Of all the entries below, only the lines from the one with "the _Contact_ application" up to and including the one with "(availability allowing of" are to be duplicated exactly.

(Data in this exercise)

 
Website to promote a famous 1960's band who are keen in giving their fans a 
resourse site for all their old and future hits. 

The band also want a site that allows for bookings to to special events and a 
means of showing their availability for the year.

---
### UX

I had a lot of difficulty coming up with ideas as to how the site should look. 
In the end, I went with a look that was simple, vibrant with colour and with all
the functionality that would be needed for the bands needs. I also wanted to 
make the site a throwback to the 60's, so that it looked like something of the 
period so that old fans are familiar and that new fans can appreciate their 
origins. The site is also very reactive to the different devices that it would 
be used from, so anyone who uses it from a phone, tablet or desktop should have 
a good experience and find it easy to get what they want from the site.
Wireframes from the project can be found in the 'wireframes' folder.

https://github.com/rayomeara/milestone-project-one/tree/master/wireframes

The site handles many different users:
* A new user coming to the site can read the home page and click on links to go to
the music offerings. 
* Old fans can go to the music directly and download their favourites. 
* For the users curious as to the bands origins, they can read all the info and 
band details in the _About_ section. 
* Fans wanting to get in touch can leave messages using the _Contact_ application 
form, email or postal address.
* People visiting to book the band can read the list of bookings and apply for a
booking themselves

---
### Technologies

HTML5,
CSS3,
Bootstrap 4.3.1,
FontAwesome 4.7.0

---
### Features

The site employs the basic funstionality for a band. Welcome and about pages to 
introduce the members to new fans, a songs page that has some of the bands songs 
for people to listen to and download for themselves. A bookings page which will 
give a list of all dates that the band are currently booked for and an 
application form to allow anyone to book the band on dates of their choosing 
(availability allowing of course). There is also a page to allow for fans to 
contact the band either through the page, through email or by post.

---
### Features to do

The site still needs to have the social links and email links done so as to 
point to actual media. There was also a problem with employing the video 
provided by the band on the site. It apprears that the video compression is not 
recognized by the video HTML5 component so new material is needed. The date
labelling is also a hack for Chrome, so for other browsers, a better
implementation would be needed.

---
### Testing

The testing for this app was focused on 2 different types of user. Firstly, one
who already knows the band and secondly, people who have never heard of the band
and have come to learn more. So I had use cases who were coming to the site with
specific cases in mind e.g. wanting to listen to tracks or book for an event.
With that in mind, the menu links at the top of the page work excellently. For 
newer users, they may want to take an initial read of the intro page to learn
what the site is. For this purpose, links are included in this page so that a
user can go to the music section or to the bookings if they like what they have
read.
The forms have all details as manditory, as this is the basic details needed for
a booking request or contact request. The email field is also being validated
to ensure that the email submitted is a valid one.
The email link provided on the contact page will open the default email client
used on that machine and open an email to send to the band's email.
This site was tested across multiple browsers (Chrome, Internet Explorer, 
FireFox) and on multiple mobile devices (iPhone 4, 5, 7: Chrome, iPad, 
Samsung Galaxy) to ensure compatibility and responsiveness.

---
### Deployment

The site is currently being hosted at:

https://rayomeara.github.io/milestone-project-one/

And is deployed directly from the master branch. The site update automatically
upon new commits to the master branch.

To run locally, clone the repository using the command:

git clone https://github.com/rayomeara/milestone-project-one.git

(End Data in this exercise)

• **Answer below**
* Fans wanting to get in touch can leave messages using the _Contact_ application 
form, email or postal address.
* People visiting to book the band can read the list of bookings and apply for a
booking themselves

---
### Technologies

HTML5,
CSS3,
Bootstrap 4.3.1,
FontAwesome 4.7.0

---
### Features

The site employs the basic funstionality for a band. Welcome and about pages to 
introduce the members to new fans, a songs page that has some of the bands songs 
for people to listen to and download for themselves. A bookings page which will 
give a list of all dates that the band are currently booked for and an 
application form to allow anyone to book the band on dates of their choosing 
(availability allowing of course). There is also a page to allow for fans to 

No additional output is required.